A bias in imaging for dense features versus more isolated features as a result of the discrepancy in the number of contributing diffraction orders is a standard feature of projection lithography. In other words, isolated and dense features of the same size are projected with varying fidelities due to the diffraction limitation of the system. The iso-dense feature bias is one of the optical proximity effects that can be, to a certain extent, remedied by OPC techniques. EUV masks exacerbate the extent of the iso-dense feature bias. Furthermore, isolated EUV mask features are more sensitive to focus variation, which in turn further exacerbates the iso-dense bias in EUV lithography.

Accurate representations of the aforementioned 3D mask effects necessitate a rigorous numerical solution of the EMFs as they reflect from the thick EUV mask. Although 2D representations of masks have been widely used, at smaller technology nodes they become increasingly inaccurate. Therefore, the formulation of a viable deep learning model to be utilized for EUV systems requires the consideration of such 3D mask effects. Recent deep learning approaches for EUV lithography have tackled specific 3D mask effects by involving additional modeling or learning steps, such as in LithoGAN where an additional CNN was implemented to predict the position shift of the feature that is predicted by a cGAN.¹⁵ In our approach, we aim to encompass all the mentioned 3D effects in the training of an efficient generative network.

2.2.

Generative Networks

3.1.

Training Data

The mask layout patterns used in the training data are horizontal and vertical lines, contact arrays, attacking, and butting line ends. Additionally, the pattern bar-in-U is utilized as a validation pattern to verify the model’s ability to generalize. The implemented layouts are industrially relevant ones specified by Synopsys Inc. The pattern layouts and the ranges of variations in their geometries are shown in Fig. 1. The network’s training data consist of 2D model aerial images provided as inputs, and rigorously computed 3D model aerial images provided as outputs. The 3D model aerial images are obtained by a rigorous solution of the diffracted light from the thick mask using the waveguide method, which solves the EMFs in the spatial frequency domain.¹ This method decomposes the thick mask into slices that are homogeneous in the $z$-direction. Similar to the analysis of optical waveguides and optical fibers, the waveguide method transfers Maxwell’s equations to the Helmholtz wave equation shown in Eq. (5).

Fig. 1

Mask pattern layouts utilized (top row) and samples thereof (middle row) and their ranges of geometry variation (bottom row). All units are nm on mask scale.

We perform the waveguide method’s simulations without the Hopkins approach. The Hopkins approach is an approximation that is commonly utilized for image simulations, which assumes that the diffraction orders from the mask at small angles of incidence relative to the normal are equal to the diffraction orders obtained at the normal incidence. Accurate EUV simulations require a definition of the source without the Hopkins approximation, in which the mask diffraction spectrum is computed from a number of representative source points. In our training data, we use four non-Hopkins orders (1 per pole) referring to the representative source points. The 2D model aerial images are obtained via the Kirchhoff approach, which is based on the Kirchhoff diffraction and boundary condition. This approach ignores the 3D extent of the mask in the $z$-direction and only considers the geometry of the mask’s features in the $xy$-plane. In other words, the mask is assumed to be infinitely thin and is simply defined as a 2D array of binary transmission values. The aerial image is then computed using a Fourier transformation of the mask layout.

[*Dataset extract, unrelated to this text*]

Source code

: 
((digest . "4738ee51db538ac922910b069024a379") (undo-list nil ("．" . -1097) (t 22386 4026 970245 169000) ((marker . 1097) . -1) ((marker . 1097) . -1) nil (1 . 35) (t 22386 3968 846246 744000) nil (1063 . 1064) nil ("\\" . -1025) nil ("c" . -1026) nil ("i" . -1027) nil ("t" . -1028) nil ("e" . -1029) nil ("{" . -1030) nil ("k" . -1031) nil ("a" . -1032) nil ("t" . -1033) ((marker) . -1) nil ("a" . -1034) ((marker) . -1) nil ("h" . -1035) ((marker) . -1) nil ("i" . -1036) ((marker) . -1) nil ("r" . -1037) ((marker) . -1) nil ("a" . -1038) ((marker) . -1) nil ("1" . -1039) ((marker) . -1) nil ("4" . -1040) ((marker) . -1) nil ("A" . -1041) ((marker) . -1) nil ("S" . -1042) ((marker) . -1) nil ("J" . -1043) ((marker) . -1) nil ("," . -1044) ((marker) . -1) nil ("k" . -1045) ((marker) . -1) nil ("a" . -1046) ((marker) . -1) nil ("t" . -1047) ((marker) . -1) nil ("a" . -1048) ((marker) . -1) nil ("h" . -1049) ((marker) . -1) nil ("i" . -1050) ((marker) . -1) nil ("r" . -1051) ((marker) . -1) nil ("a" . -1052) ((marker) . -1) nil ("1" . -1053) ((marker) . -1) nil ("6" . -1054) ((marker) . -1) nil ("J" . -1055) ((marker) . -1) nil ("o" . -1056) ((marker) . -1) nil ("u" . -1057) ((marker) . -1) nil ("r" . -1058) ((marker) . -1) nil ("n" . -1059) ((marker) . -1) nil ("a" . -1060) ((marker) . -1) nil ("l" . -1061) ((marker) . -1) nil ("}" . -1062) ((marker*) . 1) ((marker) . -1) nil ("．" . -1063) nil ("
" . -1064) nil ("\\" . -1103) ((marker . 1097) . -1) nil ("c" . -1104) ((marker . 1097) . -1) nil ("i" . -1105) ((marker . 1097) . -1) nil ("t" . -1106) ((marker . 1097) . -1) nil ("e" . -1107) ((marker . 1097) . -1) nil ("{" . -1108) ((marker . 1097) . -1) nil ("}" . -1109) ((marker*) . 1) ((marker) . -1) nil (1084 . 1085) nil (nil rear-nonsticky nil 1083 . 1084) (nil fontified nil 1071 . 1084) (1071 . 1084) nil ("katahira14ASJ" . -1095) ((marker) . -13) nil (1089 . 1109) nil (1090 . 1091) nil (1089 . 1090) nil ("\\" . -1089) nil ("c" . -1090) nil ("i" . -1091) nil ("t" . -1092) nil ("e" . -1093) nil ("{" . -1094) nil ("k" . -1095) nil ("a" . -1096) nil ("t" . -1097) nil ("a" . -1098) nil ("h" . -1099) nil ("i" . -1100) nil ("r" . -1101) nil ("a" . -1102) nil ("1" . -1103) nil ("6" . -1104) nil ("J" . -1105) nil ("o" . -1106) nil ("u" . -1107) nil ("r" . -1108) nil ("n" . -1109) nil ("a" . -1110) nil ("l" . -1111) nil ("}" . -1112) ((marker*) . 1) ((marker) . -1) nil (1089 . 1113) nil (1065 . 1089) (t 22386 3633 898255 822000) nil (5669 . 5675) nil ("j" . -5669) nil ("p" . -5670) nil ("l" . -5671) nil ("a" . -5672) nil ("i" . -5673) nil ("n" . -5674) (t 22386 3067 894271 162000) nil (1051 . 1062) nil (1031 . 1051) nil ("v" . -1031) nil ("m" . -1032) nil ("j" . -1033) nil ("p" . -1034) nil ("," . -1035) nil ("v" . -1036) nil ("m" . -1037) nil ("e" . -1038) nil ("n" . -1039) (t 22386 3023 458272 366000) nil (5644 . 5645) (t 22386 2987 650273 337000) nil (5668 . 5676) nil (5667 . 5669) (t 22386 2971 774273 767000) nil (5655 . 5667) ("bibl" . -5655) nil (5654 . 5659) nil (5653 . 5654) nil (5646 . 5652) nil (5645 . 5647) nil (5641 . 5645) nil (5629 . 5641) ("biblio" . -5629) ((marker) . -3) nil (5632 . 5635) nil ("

The optical settings for the training data of both the 2D model and 3D model are shown in Table 1.

Table 1

Optical settings employed in simulations for the generation of training data.

3.2.

Network Architecture

Pix2Pix-cGAN is the variant of cGANs proposed by Isola et al.,¹³ which we implement to train a model to translate lithographic aerial image data from the 2D model to the 3D model. We propose a strategy for training this network to predict the 3D mask effects, which involves formulating sufficiently varied training data in a way that highlights the 3D mask effects, in addition to concatenating the defocus information to the inputs at the network’s bottleneck layer, similar to the concatenation of the one-hot encoding vector done in TEMPO.³ The generator and discriminator models for this cGAN architecture both involve enhancements over traditional cGAN generators and discriminators. Both the generator and discriminator employ modules of the form convolution-batch normalization-rectified linear unit (ReLU). As the name indicates, these modules are composed of a convolutional layer, followed by a batch normalization layer, followed by a ReLU activation function. This module formation has proven to be efficient for training deep neural networks.¹⁹

The generator model of the Pix2Pix-cGAN is based on a series of downsampling or decoding layers followed by an equal number of encoding or upsampling layers, where each encoding layer is connected to the reciprocal decoding layer that has the same dimensions. This encoder-decoder architecture with skip connections follows the structure of U-Nets.²⁰ Those skip connections serve the purpose of transferring low-level information that is shared between the input and output images.¹³ Considering that for our application, the structures of the input and output images are largely aligned, therefore, a significant amount of low-level information is shared between mask patterns and aerial images.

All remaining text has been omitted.